Re: taking top k values of rdd
Right. That is unavoidable unless as you say you repartition into 1 partition, which may do the trick. When I say send the top k per partition I don't mean send the pq but the actual values. This may end up being relatively small if k and p are not too big. (I'm not sure how large serialized pq is). — Sent from Mailbox On Sat, Jul 5, 2014 at 10:29 AM, Koert Kuipers ko...@tresata.com wrote: hey nick, you are right. i didnt explain myself well and my code example was wrong... i am keeping a priority-queue with k items per partition (using com.twitter.algebird.mutable.PriorityQueueMonoid.build to limit the sizes of the queues). but this still means i am sending k items per partition to my driver, so k x p, while i only need k. thanks! koert On Sat, Jul 5, 2014 at 1:21 PM, Nick Pentreath nick.pentre...@gmail.com wrote: To make it efficient in your case you may need to do a bit of custom code to emit the top k per partition and then only send those to the driver.
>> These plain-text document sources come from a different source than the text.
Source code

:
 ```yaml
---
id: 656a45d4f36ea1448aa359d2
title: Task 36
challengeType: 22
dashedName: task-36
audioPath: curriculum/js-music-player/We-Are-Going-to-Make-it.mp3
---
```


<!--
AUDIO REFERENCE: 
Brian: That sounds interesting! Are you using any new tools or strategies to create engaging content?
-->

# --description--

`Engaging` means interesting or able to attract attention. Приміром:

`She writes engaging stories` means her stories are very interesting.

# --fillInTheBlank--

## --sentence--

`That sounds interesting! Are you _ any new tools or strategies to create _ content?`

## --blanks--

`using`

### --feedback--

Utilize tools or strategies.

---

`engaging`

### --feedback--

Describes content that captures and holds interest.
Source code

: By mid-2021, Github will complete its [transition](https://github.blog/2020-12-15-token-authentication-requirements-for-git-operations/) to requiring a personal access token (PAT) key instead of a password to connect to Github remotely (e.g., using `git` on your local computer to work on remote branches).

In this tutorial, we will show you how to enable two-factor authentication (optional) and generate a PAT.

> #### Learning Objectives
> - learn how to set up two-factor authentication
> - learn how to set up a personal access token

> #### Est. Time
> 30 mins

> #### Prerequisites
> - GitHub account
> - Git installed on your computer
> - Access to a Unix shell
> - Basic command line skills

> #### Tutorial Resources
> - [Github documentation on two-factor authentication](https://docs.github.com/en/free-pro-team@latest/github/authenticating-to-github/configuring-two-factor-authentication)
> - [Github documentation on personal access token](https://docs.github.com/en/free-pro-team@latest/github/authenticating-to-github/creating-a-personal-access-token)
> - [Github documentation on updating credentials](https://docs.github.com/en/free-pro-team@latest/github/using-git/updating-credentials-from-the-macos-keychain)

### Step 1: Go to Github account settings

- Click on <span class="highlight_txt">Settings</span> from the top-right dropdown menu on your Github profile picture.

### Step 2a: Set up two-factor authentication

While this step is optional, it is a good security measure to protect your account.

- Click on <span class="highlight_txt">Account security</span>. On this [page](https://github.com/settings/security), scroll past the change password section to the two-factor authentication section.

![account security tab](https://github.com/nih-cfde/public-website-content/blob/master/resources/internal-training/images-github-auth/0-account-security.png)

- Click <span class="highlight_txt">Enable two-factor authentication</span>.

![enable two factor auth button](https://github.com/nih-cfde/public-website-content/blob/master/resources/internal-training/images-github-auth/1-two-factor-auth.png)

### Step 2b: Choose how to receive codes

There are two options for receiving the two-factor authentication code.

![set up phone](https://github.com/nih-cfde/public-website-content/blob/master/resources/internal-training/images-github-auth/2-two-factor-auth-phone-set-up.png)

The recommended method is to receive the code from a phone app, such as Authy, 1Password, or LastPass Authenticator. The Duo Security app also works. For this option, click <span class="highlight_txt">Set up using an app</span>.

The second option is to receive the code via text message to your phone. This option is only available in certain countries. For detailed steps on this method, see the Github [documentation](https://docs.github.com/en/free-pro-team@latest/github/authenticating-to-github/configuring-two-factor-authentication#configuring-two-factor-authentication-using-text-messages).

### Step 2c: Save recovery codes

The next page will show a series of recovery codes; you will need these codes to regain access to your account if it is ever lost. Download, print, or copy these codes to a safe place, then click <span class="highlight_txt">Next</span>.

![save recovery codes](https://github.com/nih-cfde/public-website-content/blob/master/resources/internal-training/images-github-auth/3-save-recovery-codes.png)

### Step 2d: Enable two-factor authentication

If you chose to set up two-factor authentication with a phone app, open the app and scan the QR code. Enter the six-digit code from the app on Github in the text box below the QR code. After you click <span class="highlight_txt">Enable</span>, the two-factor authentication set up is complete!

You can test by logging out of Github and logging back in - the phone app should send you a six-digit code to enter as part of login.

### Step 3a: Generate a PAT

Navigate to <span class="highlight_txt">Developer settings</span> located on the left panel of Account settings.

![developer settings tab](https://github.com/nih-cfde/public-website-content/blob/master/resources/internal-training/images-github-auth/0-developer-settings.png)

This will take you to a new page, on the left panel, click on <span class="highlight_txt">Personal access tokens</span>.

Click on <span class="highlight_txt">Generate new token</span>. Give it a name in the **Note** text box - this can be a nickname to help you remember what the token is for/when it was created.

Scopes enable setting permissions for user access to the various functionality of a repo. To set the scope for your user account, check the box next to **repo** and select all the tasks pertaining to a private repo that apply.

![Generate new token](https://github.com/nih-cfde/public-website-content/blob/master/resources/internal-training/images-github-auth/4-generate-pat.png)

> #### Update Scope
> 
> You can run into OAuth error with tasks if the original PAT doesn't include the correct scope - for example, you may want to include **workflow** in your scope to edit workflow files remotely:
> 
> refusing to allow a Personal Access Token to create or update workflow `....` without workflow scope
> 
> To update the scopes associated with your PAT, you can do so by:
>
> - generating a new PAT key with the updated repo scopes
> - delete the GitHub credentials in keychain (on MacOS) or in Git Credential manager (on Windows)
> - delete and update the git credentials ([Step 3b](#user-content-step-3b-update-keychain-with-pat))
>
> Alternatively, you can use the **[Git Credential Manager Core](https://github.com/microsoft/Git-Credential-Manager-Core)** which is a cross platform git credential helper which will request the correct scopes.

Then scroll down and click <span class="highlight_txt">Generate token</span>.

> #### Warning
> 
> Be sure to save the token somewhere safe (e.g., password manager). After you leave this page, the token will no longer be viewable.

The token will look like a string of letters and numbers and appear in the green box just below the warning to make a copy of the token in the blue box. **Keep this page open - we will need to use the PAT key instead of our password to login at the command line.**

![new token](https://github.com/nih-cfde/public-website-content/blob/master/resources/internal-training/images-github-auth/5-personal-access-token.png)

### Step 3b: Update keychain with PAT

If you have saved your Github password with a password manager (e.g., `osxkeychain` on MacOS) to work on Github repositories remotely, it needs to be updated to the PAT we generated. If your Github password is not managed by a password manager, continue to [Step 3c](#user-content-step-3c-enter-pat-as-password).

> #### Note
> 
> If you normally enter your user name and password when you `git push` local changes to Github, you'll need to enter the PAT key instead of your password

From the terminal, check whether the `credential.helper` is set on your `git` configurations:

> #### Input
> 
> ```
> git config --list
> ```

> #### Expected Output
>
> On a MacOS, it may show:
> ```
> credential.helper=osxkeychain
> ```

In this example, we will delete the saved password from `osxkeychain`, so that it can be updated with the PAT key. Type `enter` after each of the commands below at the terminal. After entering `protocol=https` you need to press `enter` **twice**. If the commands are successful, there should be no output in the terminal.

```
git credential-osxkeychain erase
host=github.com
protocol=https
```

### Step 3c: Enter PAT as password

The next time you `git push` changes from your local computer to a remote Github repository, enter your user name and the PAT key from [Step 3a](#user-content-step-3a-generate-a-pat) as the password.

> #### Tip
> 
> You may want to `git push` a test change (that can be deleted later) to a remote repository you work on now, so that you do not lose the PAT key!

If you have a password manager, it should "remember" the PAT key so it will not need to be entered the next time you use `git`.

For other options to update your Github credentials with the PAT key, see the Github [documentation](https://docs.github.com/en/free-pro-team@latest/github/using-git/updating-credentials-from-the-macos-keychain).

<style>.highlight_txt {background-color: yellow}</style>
On the driver you can just top k the combined top k from each partition (assuming you have (object, count) for each top k list). — Sent from Mailbox https://www.dropbox.com/mailbox On Sat, Jul 5, 2014 at 10:17 AM, Koert Kuipers ko...@tresata.com wrote: my initial approach to taking top k values of a rdd was using a priority-queue monoid. along these lines: rdd.mapPartitions({ items = Iterator.single(new PriorityQueue(...)) }, false).reduce(monoid.plus) this works fine, but looking at the code for reduce it first reduces within a partition (which doesnt help me) and then sends the results to the driver where these again get reduced. this means that for every partition the (potentially very bulky) priorityqueue gets shipped to the driver. my driver is client side, not inside cluster, and i cannot change this, so this shipping to driver of all these queues can be expensive. is there a better way to do this? should i try to a shuffle first to reduce the partitions to the minimal amount (since number of queues shipped is equal to number of partitions)? is was a way to reduce to a single item RDD, so the queues stay inside cluster and i can retrieve the final result with RDD.first?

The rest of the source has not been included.